### RECORDS FOR PROCESSING
****************
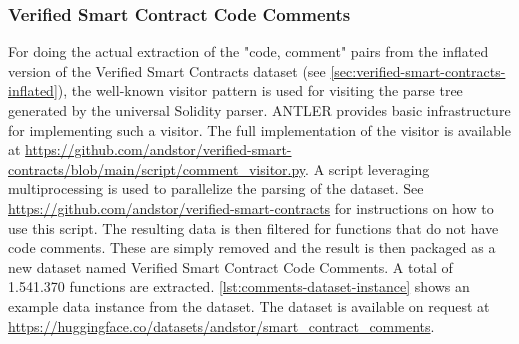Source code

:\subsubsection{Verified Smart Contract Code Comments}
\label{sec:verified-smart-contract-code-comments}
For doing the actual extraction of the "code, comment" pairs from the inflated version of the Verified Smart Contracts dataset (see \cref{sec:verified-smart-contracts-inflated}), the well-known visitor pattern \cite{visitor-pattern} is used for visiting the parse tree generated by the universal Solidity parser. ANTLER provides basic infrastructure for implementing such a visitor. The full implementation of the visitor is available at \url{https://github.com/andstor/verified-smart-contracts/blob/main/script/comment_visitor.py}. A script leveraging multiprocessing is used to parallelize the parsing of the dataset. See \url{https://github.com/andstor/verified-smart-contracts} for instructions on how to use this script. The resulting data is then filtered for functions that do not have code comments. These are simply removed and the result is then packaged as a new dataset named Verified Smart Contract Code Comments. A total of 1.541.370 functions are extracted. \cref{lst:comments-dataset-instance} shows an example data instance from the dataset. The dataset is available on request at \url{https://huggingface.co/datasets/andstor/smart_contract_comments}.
****************
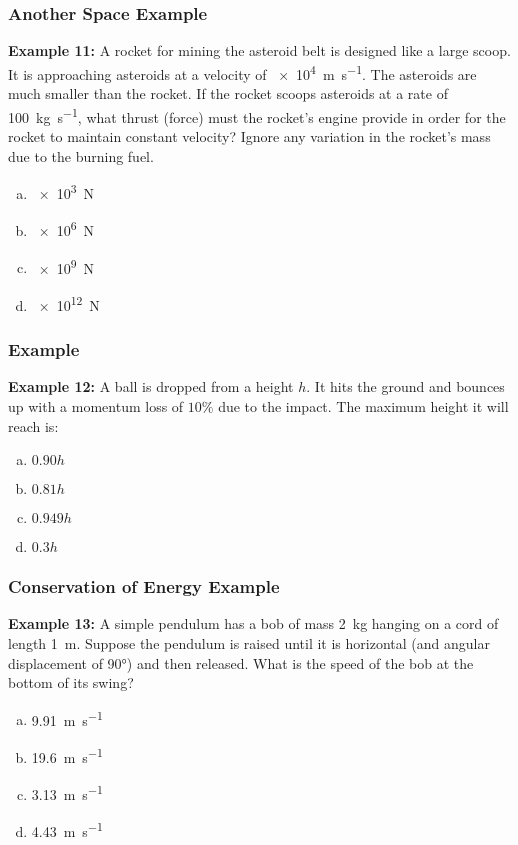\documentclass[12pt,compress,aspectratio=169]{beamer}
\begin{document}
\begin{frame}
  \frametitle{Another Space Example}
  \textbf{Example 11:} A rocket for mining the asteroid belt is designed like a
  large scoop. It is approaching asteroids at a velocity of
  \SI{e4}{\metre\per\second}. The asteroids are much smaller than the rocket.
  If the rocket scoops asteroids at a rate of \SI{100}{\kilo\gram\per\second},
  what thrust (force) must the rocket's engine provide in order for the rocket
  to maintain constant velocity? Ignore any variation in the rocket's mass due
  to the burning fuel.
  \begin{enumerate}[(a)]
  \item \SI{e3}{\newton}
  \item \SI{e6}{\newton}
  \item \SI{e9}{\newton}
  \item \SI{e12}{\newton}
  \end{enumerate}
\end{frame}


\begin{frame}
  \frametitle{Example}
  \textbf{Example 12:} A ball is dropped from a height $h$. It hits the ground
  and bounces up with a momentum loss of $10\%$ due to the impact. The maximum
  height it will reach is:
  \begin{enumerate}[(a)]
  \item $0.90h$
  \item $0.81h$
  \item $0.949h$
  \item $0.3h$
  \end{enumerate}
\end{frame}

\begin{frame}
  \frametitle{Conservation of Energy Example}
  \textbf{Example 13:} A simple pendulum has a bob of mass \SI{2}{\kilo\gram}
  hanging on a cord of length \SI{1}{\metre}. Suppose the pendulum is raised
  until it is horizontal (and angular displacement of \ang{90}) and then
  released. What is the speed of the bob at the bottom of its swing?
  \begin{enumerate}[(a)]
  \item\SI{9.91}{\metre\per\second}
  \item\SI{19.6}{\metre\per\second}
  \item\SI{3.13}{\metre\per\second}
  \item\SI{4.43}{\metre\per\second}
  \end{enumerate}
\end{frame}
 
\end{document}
****************
### TASK OBJECTIVE
Repeat exactly, and only, the entries from the line with "Source code" through the line with "For doing the". Pictures are skipped.

### ANSWER TO THE PROBLEM
Source code

:\subsubsection{Verified Smart Contract Code Comments}
\label{sec:verified-smart-contract-code-comments}
For doing the actual extraction of the "code, comment" pairs from the inflated version of the Verified Smart Contracts dataset (see \cref{sec:verified-smart-contracts-inflated}), the well-known visitor pattern \cite{visitor-pattern} is used for visiting the parse tree generated by the universal Solidity parser. ANTLER provides basic infrastructure for implementing such a visitor. The full implementation of the visitor is available at \url{https://github.com/andstor/verified-smart-contracts/blob/main/script/comment_visitor.py}. A script leveraging multiprocessing is used to parallelize the parsing of the dataset. See \url{https://github.com/andstor/verified-smart-contracts} for instructions on how to use this script. The resulting data is then filtered for functions that do not have code comments. These are simply removed and the result is then packaged as a new dataset named Verified Smart Contract Code Comments. A total of 1.541.370 functions are extracted. \cref{lst:comments-dataset-instance} shows an example data instance from the dataset. The dataset is available on request at \url{https://huggingface.co/datasets/andstor/smart_contract_comments}.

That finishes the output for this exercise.